In India, Kotak bank is collaborating with WazirX, one of the largest stock exchanges in the country. With the agreement, Kotak will change its policy of not allowing cryptocurrency exchanges for months and will become the first major bank in the country to open its doors to the sector.
In India, where there has been serious uncertainty about cryptocurrencies for years, but which has received hundreds of millions of dollars of investment especially by US venture capital companies in recent months, positive developments have started to show themselves slowly.
According to the news of the Economic Times of the country media, Kotak, one of the largest banks, has made an agreement with WazirX, one of the largest crypto money exchanges. So, they paved the way to offer crypto money services to their customers. The following statements were used in the news that ET based on a person with knowledge on the subject:
“WazirX has opened an account for investors trading on cryptocurrency exchanges, where deposits and withdrawals can be made in connection with Kotak bank. The account has not been activated yet. On the subject, paperwork, KYC and some trials are still going on.”
As it will be remembered, last year, when the crypto uncertainty in India was even more intense, WazirX exchange closed the account is opened by making an agreement with ICICI Bank, one of the largest credit banks in the country.
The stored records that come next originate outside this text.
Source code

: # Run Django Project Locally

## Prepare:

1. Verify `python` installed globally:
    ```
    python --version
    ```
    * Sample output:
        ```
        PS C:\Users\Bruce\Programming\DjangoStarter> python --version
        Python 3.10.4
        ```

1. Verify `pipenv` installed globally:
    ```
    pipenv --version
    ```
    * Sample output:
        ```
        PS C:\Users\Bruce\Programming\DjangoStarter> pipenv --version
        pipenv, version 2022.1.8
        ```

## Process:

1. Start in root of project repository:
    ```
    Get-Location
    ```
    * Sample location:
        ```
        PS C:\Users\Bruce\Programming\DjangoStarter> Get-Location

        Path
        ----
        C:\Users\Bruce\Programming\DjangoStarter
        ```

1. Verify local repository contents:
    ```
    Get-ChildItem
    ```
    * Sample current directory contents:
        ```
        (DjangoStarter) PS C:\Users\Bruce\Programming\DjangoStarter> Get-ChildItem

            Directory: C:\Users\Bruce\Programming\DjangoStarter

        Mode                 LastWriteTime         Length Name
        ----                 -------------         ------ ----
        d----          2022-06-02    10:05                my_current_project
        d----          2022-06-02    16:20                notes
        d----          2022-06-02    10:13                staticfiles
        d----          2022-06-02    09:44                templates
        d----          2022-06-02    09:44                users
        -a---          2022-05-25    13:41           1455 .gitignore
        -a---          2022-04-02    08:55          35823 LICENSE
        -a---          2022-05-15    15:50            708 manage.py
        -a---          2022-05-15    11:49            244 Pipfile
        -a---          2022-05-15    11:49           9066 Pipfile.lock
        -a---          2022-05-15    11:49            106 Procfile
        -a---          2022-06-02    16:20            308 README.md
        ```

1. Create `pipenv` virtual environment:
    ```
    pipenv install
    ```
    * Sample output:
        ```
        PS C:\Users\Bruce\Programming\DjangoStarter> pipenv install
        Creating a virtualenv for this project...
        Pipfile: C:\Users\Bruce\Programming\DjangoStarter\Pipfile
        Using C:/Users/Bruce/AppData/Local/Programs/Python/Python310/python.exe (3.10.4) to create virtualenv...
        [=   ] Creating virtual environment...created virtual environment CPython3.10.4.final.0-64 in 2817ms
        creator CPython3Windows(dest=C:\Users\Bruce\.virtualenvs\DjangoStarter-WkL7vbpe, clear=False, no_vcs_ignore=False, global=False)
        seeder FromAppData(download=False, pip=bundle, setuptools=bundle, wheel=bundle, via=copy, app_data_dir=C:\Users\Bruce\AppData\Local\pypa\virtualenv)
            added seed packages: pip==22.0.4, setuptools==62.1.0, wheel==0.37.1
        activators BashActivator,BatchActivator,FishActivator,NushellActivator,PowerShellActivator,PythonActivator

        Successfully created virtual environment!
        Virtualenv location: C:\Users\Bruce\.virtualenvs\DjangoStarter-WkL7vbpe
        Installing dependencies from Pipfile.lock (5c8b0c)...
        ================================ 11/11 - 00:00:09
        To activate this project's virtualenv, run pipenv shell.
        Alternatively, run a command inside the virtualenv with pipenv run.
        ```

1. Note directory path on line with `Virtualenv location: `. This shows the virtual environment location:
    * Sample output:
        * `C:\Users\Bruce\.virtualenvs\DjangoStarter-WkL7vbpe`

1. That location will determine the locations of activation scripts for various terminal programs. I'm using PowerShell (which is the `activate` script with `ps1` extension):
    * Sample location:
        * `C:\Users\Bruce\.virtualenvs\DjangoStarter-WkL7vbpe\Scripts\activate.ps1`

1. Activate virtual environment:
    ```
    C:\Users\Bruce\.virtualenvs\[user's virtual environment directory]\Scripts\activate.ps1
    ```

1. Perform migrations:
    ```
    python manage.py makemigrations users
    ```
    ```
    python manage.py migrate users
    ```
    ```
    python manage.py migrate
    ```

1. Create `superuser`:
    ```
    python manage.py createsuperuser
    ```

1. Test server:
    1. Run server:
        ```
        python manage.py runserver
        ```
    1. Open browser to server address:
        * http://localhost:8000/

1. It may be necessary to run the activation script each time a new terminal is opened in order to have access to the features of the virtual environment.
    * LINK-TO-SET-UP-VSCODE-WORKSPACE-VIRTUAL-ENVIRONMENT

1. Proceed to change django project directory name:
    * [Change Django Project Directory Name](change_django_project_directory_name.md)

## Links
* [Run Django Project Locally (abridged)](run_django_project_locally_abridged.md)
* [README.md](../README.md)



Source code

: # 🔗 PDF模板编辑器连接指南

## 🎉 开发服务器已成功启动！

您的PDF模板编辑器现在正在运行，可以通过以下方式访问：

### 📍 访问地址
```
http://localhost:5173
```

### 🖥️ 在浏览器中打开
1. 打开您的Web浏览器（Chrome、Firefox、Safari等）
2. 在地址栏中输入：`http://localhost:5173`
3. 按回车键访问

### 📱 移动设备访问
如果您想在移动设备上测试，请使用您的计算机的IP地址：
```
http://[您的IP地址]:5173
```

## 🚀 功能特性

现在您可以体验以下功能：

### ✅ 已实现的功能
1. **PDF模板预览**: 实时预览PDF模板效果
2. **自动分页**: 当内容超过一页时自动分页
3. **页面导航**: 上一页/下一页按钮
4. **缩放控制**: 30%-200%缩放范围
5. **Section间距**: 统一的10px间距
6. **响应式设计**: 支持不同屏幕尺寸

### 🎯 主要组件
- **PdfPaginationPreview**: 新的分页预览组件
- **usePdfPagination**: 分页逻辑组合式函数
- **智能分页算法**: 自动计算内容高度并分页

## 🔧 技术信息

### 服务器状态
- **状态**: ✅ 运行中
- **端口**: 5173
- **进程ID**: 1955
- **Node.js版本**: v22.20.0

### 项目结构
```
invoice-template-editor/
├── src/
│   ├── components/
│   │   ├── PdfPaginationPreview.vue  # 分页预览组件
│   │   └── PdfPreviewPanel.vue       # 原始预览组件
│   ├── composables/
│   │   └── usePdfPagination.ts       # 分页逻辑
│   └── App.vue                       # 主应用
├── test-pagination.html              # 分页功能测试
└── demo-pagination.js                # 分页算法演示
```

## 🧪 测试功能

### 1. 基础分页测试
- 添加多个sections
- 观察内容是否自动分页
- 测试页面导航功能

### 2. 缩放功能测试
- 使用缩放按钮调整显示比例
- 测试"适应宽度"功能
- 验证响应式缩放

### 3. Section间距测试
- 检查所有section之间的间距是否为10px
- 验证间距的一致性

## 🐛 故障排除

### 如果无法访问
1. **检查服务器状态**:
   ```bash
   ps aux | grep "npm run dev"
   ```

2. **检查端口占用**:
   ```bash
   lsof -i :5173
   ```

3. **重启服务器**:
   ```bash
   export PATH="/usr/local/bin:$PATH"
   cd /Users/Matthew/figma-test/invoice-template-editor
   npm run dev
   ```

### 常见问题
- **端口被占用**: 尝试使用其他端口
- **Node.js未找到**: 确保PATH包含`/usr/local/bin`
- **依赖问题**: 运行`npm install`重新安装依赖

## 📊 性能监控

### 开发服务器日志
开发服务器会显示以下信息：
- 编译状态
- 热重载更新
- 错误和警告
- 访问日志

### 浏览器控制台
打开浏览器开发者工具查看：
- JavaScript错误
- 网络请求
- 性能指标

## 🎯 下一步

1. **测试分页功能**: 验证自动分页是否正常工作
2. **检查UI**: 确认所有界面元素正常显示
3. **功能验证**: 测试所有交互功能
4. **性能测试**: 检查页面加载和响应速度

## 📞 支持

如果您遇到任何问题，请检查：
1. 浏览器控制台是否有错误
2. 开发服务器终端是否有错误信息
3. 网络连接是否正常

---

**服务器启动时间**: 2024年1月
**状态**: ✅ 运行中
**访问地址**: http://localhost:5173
This move of the stock market came after the Central Bank of India, which is still negative about cryptocurrencies, made an opinion. WazirX later started offering such transactions with digital wallet and payment service company MobiKwik.
In the same period last year, banks such as HDFC Bank, Axis, and SBI also imposed restrictions on cryptocurrency transactions.
A Kotak executive contacted by ET said that he would not make any comments on the matter.
In India, in 2018, the central bank banned banks from providing services that facilitate users in cryptocurrency payments. The top court in the country, on the other hand, annulled this directive in March 2020.